Citizenship at the commencement of the Constitution, i.e., January 26, 1950 - The following persons under Articles 5 to 8 of the Constitution of India shall become citizens of India at the commencement of the Constitution:

1. Citizenship by Domicile (Article 5): There are two condition which needs to be fulfilled to be a citizen of India firstly, he must, at the commencement of the Constitution, have his domicile in the territory of India. Secondly, such person must fulfil any one of the three conditions laid down in that Article, namely, (1) he was born in India, (2) either of his parents was born in India, (3) he must have been ordinarily resident in the territory of India for not less than five years immediately before the commencement of the constitution. The term "Domicile" is not defined in the Constitution. The domicile of a person is in that country in which he either has or is deemed by law to have his permanent house. There is distinction between 'domicile' and 'residence'. Residence alone in a place is not sufficient to constitute the domicile. It must be accompanies by  the intention to make it his permanent home.

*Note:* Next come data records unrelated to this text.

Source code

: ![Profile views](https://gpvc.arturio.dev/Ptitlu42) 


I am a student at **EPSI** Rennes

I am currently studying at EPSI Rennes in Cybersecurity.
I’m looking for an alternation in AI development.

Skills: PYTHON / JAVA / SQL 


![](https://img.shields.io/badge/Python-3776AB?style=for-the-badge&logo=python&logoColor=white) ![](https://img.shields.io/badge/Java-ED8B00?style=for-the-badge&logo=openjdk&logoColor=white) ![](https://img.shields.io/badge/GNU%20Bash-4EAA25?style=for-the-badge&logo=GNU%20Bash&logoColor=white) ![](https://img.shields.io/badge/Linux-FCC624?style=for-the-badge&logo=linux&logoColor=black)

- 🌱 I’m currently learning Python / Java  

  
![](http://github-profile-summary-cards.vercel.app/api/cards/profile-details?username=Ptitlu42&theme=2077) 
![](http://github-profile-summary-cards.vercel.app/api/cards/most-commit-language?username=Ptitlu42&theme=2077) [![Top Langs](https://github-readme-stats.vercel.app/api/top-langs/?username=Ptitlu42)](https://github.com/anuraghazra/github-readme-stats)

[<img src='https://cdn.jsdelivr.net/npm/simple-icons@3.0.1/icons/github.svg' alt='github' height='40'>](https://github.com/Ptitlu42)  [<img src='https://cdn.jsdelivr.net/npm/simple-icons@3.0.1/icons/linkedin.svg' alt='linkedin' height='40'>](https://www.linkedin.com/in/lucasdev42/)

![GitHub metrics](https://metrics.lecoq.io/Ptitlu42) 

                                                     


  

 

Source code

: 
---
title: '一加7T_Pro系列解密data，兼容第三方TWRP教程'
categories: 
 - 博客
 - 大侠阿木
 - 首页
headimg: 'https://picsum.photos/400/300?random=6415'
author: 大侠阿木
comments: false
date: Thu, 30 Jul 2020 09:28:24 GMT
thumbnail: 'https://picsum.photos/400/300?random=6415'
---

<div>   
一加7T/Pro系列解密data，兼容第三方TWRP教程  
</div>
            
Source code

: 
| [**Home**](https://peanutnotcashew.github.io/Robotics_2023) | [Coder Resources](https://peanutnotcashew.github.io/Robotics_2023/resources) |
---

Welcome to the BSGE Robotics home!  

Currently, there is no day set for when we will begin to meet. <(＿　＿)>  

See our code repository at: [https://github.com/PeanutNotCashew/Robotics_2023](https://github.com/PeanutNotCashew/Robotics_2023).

There are two main classes of domicile viz., domicile of origin and domicile of choice. While former attaches to the individual by birth, the latter is acquired by residence in territory subject to a distinctive legal system, with the intention to reside there permanently. In Pradeep Jain v. Union of India, the Supreme Court has held that in India Article 5 recognizes only one domicile viz., domicile of India. India is not a federal State in the traditional sense of the term. It has only one citizenship viz., the citizenship of India. It has also one single unified legal system applicable throughout the country. The concept of 'domicile' has relevance to the applicability of municipal laws whether made by the Union of India or by the States. 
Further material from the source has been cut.